What you are asked to do: How many lines in the data below have the string "hotelByStars"? Reply with the number alone.

-- Records shown follows --

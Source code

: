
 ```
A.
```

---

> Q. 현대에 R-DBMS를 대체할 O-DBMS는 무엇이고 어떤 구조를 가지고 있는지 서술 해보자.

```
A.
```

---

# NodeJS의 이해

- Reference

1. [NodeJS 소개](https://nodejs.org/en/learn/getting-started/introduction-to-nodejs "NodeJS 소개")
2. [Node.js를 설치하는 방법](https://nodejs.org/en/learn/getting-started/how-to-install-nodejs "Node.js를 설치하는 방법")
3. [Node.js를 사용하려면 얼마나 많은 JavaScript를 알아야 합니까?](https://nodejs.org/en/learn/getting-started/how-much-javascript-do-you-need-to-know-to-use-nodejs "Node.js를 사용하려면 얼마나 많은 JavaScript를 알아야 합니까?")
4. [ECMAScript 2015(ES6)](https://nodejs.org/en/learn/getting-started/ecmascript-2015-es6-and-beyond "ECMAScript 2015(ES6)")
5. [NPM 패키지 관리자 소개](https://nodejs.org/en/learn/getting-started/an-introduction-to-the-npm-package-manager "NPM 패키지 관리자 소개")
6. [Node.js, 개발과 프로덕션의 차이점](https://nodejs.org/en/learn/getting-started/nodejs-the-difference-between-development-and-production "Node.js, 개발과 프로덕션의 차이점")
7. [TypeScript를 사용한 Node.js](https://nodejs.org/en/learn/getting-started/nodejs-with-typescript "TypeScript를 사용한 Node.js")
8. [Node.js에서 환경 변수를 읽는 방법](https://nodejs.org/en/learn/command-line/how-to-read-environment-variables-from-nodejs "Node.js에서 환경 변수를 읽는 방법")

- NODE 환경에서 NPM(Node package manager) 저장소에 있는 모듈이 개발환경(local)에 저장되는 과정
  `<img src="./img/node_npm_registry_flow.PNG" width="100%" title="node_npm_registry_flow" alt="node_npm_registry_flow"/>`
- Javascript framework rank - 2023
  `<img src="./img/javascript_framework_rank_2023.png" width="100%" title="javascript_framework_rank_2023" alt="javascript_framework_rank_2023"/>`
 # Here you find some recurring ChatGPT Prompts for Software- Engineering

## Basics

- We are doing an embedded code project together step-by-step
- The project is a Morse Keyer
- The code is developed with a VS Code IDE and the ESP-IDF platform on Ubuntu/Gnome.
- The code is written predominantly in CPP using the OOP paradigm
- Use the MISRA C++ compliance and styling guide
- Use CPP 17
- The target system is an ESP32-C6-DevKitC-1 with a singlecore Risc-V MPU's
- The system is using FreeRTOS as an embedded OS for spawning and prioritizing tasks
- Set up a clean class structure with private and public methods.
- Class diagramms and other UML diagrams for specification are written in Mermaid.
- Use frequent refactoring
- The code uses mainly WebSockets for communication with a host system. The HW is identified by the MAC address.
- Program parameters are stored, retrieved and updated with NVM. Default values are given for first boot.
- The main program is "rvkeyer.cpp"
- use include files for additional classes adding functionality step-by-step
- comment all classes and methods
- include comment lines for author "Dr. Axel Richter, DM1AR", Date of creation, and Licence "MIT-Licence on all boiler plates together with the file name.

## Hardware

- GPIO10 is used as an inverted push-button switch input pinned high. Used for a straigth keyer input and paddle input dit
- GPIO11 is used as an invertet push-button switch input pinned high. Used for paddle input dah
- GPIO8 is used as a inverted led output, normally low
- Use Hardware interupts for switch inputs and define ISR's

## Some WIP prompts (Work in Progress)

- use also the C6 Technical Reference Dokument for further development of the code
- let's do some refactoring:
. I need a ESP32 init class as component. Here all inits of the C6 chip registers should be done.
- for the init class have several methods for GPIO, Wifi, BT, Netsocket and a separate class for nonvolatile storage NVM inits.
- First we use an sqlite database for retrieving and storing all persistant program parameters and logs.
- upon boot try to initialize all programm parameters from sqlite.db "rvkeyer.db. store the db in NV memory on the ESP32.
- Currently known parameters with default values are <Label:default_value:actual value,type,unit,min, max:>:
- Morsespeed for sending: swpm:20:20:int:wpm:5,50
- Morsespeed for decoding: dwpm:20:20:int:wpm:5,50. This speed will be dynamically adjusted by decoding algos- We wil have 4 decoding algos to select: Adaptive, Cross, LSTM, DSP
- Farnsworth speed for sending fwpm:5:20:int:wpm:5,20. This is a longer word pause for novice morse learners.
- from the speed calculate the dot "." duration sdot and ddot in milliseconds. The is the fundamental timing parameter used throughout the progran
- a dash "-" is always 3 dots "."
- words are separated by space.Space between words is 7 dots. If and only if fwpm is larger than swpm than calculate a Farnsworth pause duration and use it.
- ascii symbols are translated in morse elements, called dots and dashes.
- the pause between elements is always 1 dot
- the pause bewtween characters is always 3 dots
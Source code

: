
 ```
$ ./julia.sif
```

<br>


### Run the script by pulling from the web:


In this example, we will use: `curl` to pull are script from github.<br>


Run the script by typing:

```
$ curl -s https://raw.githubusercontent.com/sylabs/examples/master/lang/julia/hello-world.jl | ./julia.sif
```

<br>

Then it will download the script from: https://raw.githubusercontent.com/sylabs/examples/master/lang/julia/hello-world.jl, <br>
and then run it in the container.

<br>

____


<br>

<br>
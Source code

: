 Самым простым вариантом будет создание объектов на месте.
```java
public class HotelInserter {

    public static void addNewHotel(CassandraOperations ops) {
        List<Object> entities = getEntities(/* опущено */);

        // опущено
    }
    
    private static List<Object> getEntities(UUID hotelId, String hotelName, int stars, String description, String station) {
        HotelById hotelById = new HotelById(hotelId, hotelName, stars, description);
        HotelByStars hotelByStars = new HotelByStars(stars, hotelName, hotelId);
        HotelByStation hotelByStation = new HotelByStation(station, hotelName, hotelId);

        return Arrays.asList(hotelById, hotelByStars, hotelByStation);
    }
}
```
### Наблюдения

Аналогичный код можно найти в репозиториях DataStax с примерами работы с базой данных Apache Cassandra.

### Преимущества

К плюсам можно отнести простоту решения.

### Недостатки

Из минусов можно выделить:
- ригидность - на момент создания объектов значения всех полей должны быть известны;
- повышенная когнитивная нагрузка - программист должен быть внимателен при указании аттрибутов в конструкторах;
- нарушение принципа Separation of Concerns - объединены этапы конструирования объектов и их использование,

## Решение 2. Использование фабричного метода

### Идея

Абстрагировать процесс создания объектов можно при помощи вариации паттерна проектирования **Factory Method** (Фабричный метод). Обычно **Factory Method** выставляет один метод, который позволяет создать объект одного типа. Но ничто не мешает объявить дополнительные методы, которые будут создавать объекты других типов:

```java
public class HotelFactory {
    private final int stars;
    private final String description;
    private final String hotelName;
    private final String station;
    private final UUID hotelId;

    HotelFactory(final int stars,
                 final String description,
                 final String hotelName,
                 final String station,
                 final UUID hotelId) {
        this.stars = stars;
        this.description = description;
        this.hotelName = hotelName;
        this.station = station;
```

-- Records shown concluded --

Answer area: 2